*** Block opens ***
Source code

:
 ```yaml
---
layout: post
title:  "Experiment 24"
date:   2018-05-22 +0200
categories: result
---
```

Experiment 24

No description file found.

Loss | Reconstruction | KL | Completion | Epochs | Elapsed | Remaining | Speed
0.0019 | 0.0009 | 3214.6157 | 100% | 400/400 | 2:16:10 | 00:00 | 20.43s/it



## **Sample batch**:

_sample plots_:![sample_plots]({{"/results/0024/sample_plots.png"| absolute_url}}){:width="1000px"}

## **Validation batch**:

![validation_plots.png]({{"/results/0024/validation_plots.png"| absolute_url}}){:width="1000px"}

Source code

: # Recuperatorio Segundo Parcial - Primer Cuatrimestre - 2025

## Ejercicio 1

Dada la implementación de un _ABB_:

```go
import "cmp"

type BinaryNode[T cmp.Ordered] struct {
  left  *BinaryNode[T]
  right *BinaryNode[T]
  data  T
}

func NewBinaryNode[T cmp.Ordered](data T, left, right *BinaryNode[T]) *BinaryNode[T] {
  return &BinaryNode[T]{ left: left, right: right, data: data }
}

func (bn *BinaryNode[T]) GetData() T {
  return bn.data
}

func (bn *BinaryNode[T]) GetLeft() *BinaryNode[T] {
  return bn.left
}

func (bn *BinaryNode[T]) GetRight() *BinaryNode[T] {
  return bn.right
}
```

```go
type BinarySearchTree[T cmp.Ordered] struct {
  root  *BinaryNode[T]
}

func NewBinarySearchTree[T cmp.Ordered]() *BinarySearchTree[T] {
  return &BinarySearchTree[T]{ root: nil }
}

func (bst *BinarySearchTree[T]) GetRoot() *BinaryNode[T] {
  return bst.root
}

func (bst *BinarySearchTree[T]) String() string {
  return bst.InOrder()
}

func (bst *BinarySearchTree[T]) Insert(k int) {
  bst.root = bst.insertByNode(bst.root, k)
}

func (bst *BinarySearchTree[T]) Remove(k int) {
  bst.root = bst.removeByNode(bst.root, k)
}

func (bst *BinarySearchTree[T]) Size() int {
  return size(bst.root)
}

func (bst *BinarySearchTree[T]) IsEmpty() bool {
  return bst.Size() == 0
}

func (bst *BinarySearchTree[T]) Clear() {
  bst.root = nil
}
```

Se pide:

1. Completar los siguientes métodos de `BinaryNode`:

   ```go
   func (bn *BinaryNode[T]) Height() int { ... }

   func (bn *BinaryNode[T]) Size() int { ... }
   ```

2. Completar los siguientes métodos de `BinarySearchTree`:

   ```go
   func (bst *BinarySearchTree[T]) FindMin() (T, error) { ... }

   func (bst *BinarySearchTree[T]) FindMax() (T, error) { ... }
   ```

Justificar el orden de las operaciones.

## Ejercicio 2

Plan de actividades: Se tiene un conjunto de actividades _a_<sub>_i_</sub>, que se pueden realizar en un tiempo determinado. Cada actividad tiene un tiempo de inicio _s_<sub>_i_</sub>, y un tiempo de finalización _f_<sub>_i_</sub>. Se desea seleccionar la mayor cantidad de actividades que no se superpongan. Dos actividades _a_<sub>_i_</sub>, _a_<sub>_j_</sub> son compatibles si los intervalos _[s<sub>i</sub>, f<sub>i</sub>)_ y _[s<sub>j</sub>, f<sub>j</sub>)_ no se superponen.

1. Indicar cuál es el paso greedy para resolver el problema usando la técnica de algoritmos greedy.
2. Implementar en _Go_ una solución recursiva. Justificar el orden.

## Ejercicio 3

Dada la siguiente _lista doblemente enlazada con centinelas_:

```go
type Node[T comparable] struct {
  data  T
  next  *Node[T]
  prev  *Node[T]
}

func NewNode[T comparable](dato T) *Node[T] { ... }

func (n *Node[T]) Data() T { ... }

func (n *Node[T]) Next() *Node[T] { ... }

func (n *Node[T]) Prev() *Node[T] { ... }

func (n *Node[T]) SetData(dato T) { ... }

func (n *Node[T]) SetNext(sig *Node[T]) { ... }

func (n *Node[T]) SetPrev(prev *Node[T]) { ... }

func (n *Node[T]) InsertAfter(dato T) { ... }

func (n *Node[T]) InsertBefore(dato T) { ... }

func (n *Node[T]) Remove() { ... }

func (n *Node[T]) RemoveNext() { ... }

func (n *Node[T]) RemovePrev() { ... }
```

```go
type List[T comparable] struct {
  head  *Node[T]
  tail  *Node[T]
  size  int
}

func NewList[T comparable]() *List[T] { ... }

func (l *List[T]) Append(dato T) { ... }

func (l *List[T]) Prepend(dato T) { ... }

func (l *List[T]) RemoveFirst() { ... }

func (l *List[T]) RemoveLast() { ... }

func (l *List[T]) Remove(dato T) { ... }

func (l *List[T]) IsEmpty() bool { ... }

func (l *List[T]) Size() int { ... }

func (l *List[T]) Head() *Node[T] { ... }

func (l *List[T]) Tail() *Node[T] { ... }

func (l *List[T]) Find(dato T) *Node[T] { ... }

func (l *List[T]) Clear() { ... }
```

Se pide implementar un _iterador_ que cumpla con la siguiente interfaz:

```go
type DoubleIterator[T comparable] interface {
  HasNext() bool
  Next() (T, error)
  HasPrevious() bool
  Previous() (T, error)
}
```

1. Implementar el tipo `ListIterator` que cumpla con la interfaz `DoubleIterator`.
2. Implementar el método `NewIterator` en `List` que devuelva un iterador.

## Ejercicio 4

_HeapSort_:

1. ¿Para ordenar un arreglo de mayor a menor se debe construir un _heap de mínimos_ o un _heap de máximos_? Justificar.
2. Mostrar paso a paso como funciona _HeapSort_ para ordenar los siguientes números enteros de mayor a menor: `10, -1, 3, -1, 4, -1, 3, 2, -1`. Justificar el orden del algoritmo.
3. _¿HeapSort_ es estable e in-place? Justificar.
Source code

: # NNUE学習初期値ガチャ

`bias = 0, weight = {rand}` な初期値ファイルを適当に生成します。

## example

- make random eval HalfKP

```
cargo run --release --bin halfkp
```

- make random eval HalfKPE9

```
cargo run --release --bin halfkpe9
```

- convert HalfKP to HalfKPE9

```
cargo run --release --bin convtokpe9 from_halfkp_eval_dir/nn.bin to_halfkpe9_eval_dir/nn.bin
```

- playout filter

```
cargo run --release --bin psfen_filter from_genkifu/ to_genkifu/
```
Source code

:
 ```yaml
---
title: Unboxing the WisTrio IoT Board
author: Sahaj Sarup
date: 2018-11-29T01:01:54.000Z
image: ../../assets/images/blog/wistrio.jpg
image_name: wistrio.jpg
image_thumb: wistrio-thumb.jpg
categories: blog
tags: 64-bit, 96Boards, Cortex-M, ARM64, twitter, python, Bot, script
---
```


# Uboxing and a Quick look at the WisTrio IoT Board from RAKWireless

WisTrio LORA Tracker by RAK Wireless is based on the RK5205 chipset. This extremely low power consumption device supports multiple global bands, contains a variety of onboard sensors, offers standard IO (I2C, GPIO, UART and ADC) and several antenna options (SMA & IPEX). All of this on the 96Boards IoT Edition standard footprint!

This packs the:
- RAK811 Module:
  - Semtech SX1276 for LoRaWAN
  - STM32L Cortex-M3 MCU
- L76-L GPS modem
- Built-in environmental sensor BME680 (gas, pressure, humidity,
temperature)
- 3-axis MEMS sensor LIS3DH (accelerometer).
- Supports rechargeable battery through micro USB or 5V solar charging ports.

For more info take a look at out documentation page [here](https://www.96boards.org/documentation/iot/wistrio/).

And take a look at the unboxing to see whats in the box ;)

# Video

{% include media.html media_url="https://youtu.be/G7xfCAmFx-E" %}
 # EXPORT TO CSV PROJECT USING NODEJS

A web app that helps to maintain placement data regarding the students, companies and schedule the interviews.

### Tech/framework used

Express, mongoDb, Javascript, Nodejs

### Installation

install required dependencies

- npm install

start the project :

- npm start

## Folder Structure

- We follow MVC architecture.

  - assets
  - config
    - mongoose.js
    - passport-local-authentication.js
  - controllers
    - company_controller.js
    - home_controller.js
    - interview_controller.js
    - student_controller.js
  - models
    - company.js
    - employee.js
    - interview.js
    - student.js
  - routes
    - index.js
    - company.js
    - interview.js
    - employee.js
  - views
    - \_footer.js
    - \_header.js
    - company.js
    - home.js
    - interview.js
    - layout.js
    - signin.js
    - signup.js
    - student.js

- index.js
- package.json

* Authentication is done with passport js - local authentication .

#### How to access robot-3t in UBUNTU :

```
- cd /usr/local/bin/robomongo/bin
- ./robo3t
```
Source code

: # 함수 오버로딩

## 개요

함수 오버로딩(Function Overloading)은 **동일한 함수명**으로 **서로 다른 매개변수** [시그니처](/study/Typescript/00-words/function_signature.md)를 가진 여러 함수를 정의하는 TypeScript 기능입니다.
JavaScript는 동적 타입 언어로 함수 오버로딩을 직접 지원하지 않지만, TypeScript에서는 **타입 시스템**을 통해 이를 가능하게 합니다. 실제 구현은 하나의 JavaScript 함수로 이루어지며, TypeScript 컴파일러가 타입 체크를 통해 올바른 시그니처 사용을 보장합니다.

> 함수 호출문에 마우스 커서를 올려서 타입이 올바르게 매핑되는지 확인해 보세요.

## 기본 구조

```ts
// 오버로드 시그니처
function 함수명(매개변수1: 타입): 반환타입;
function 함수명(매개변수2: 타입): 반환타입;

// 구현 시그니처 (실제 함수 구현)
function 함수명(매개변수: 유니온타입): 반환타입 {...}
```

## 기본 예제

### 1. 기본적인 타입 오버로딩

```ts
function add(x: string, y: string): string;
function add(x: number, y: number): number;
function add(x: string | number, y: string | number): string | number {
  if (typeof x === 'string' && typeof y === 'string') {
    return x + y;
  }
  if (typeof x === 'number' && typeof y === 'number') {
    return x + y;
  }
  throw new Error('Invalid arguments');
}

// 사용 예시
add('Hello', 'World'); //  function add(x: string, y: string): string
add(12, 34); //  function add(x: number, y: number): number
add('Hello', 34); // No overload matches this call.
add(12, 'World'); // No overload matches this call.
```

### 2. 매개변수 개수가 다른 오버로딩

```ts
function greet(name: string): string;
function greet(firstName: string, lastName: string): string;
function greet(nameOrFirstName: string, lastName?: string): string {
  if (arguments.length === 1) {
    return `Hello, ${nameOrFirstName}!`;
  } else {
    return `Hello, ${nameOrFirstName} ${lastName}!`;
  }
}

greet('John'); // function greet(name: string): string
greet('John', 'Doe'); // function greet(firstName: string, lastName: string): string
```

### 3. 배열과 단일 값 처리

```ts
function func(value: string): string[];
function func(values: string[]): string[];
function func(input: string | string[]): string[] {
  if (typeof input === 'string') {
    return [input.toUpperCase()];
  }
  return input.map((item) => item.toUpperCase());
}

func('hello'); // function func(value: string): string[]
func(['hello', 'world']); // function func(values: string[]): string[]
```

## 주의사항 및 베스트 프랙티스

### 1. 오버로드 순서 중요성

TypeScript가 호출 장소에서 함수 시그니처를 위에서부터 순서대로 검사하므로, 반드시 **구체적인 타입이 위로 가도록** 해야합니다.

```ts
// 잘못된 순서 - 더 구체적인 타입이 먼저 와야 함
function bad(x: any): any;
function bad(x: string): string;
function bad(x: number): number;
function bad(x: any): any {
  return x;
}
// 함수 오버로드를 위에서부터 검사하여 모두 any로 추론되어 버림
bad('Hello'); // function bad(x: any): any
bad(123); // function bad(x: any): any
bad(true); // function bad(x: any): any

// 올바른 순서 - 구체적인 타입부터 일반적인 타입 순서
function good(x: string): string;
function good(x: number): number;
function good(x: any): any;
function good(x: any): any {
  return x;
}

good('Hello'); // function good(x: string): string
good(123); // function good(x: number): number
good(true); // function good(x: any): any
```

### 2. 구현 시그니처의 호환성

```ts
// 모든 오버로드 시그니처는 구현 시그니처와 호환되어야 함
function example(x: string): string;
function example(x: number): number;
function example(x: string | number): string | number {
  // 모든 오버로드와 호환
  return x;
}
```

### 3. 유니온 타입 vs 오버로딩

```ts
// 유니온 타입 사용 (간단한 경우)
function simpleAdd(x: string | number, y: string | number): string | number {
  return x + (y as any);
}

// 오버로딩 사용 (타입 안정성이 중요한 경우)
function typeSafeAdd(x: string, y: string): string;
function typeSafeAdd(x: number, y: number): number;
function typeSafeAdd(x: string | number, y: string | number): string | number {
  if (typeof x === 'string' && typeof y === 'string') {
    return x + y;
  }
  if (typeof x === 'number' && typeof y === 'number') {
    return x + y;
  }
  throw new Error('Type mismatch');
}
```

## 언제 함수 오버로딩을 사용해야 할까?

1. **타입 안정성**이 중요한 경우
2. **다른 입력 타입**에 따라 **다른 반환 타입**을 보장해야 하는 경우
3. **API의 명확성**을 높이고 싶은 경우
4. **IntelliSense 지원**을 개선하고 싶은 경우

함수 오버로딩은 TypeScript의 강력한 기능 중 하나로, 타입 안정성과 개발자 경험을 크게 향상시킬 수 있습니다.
*** Block closes ***
◆ Goal of the exercise
Among the lines above, count those containing "오버로딩을" and give only that count.

◆ Task result
2